→ The task: Go through the data and report each line that holds the string "sqrt".

→ Records for this exercise:
============================================================

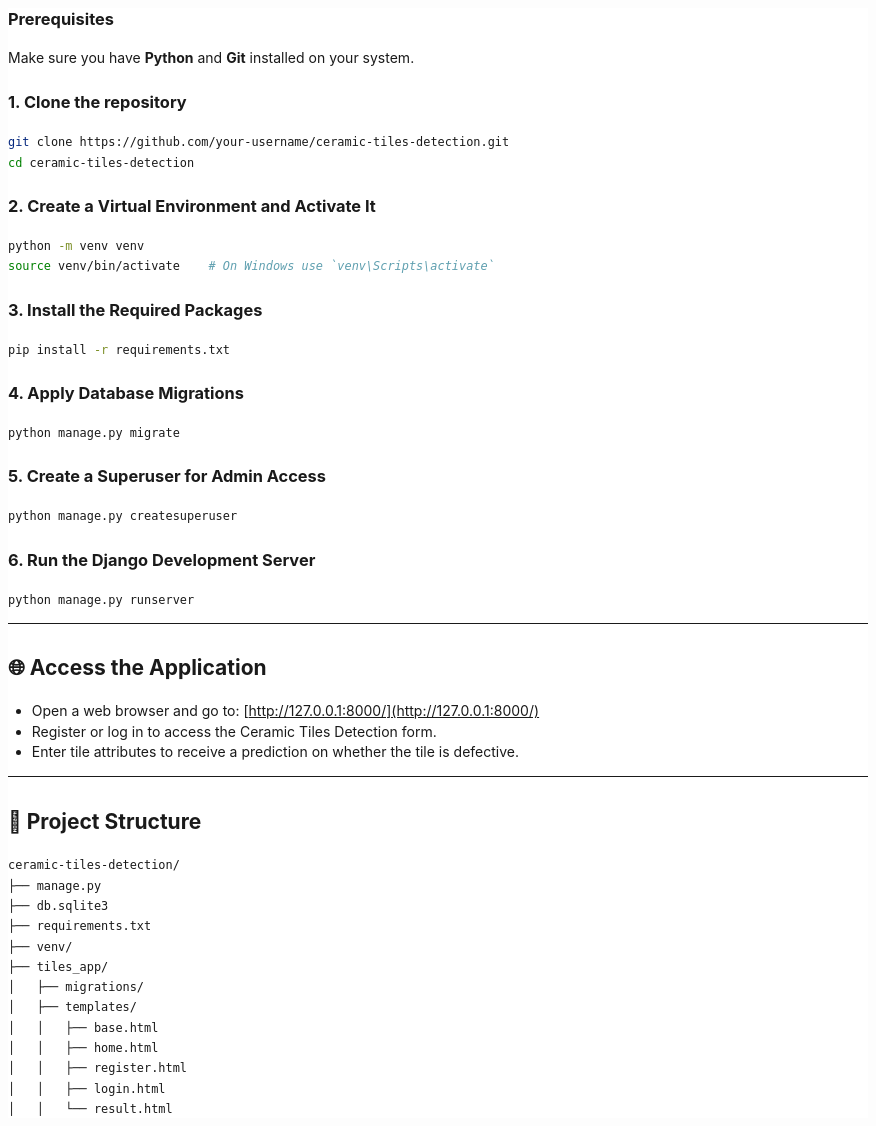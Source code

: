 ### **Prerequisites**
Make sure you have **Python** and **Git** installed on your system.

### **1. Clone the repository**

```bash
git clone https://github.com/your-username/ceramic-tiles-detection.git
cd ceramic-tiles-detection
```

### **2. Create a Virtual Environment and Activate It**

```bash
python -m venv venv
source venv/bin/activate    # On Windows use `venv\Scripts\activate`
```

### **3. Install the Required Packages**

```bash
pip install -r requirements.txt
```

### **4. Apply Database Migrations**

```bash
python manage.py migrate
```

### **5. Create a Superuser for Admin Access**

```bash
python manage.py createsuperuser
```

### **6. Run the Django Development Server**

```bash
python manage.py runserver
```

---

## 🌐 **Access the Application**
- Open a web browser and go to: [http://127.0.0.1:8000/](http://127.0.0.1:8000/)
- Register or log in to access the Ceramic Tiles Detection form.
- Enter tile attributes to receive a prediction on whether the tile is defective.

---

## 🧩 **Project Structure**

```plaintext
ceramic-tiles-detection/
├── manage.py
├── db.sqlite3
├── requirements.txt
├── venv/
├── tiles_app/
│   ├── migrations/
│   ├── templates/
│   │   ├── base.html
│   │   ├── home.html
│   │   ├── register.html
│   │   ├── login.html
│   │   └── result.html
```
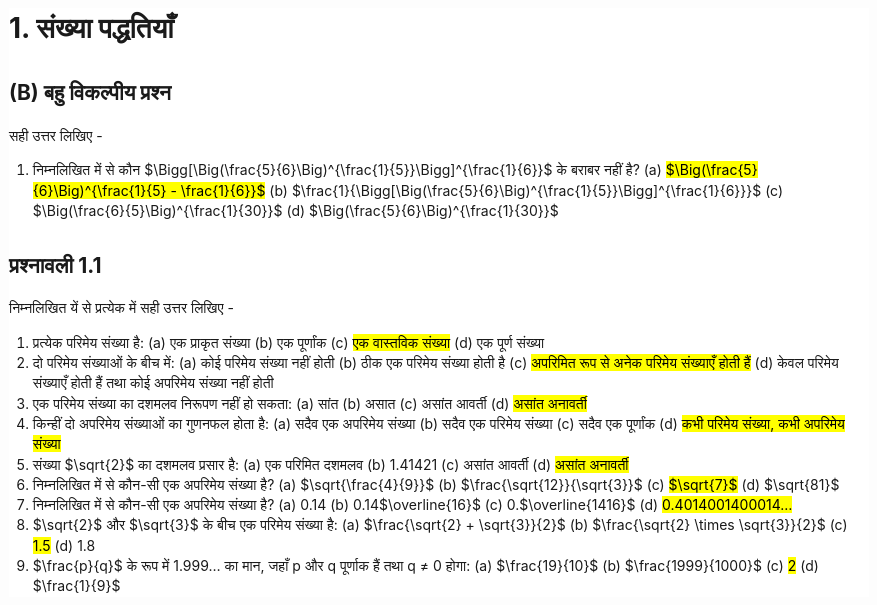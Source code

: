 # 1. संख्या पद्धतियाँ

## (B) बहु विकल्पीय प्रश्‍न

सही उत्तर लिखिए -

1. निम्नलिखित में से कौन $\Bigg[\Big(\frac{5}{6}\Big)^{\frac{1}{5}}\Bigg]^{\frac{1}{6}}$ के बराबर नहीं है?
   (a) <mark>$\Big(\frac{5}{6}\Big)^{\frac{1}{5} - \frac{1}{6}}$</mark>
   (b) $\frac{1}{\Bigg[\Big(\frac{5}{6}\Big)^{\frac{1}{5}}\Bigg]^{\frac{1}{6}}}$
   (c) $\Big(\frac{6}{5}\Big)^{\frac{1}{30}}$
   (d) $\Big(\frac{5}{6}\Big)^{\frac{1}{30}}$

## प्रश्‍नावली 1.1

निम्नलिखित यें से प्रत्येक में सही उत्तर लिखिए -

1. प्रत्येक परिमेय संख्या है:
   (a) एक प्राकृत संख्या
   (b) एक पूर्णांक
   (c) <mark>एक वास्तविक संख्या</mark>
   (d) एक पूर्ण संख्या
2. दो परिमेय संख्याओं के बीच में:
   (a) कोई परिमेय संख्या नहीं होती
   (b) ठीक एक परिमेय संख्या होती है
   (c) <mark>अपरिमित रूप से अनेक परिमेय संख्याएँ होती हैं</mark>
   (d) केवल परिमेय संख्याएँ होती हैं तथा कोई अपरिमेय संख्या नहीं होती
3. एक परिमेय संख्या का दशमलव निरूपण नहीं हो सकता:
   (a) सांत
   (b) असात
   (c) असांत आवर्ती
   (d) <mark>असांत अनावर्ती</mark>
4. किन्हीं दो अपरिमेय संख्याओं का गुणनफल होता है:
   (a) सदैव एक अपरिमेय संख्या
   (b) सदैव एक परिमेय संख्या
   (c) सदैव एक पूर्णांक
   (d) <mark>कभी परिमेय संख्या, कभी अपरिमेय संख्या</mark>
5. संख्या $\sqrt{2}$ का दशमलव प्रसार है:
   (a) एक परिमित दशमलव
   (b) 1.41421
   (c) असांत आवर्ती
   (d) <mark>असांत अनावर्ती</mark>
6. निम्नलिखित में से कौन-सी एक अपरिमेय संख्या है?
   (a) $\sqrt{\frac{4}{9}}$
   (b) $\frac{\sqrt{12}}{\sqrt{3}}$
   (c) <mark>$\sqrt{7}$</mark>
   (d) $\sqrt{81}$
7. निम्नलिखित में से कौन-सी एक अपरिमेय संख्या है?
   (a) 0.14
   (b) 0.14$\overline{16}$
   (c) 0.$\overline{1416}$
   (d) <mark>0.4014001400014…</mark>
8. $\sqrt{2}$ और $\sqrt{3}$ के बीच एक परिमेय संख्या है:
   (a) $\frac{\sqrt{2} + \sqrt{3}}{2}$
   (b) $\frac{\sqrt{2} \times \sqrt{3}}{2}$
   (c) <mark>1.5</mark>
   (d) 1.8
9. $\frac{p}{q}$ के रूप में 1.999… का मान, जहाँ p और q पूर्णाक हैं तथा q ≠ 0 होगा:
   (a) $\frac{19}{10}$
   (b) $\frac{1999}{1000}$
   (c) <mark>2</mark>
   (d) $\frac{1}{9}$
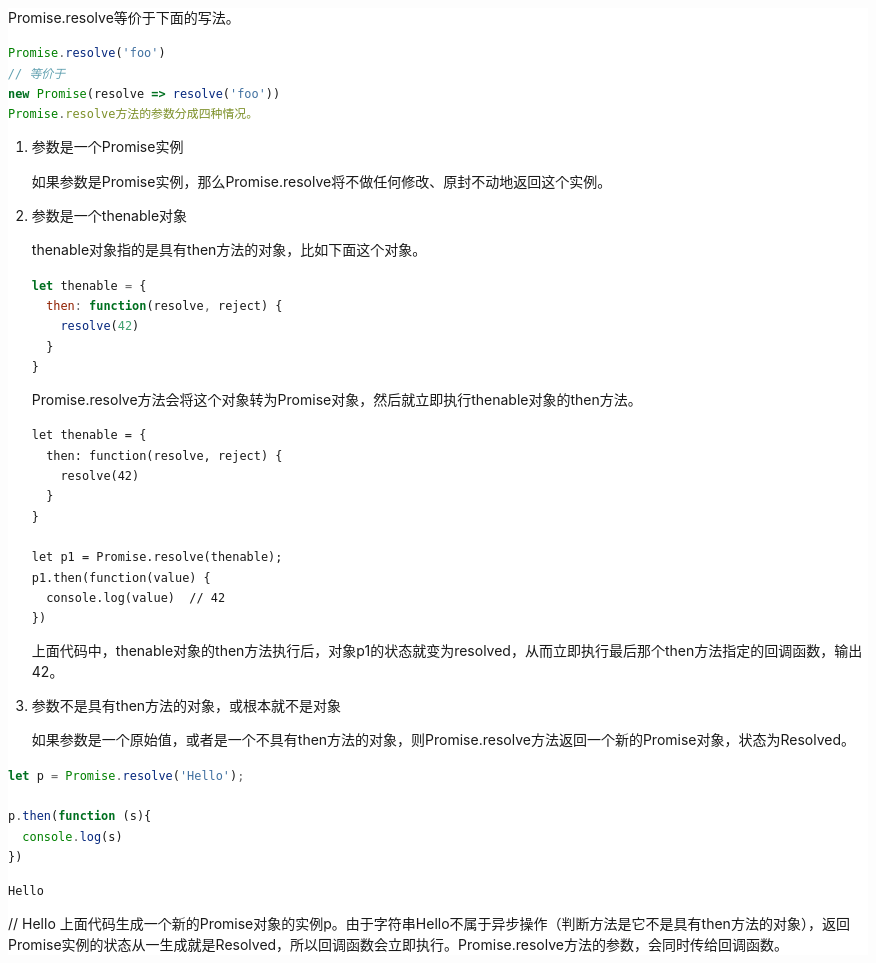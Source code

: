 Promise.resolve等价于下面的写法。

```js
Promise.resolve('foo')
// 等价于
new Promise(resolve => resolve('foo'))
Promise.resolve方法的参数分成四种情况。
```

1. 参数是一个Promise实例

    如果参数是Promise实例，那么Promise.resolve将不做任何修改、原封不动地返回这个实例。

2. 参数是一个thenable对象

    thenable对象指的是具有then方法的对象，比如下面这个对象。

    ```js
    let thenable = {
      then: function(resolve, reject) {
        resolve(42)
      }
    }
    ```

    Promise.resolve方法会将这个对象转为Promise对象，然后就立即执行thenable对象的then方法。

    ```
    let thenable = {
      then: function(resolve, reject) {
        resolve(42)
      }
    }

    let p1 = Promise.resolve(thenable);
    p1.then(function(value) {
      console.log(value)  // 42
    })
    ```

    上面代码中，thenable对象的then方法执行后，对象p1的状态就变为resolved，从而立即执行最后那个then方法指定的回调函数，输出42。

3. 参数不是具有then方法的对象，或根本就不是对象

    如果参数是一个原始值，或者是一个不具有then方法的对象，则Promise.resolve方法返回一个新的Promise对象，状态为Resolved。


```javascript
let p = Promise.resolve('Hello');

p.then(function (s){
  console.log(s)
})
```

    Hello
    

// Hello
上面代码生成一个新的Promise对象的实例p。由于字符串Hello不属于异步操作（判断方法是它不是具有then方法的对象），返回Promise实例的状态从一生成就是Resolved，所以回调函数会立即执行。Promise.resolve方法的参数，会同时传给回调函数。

============================================================

→ Expected answer:
5. संख्या $\sqrt{2}$ का दशमलव प्रसार है:
   (a) $\sqrt{\frac{4}{9}}$
   (b) $\frac{\sqrt{12}}{\sqrt{3}}$
   (c) <mark>$\sqrt{7}$</mark>
   (d) $\sqrt{81}$
8. $\sqrt{2}$ और $\sqrt{3}$ के बीच एक परिमेय संख्या है:
   (a) $\frac{\sqrt{2} + \sqrt{3}}{2}$
   (b) $\frac{\sqrt{2} \times \sqrt{3}}{2}$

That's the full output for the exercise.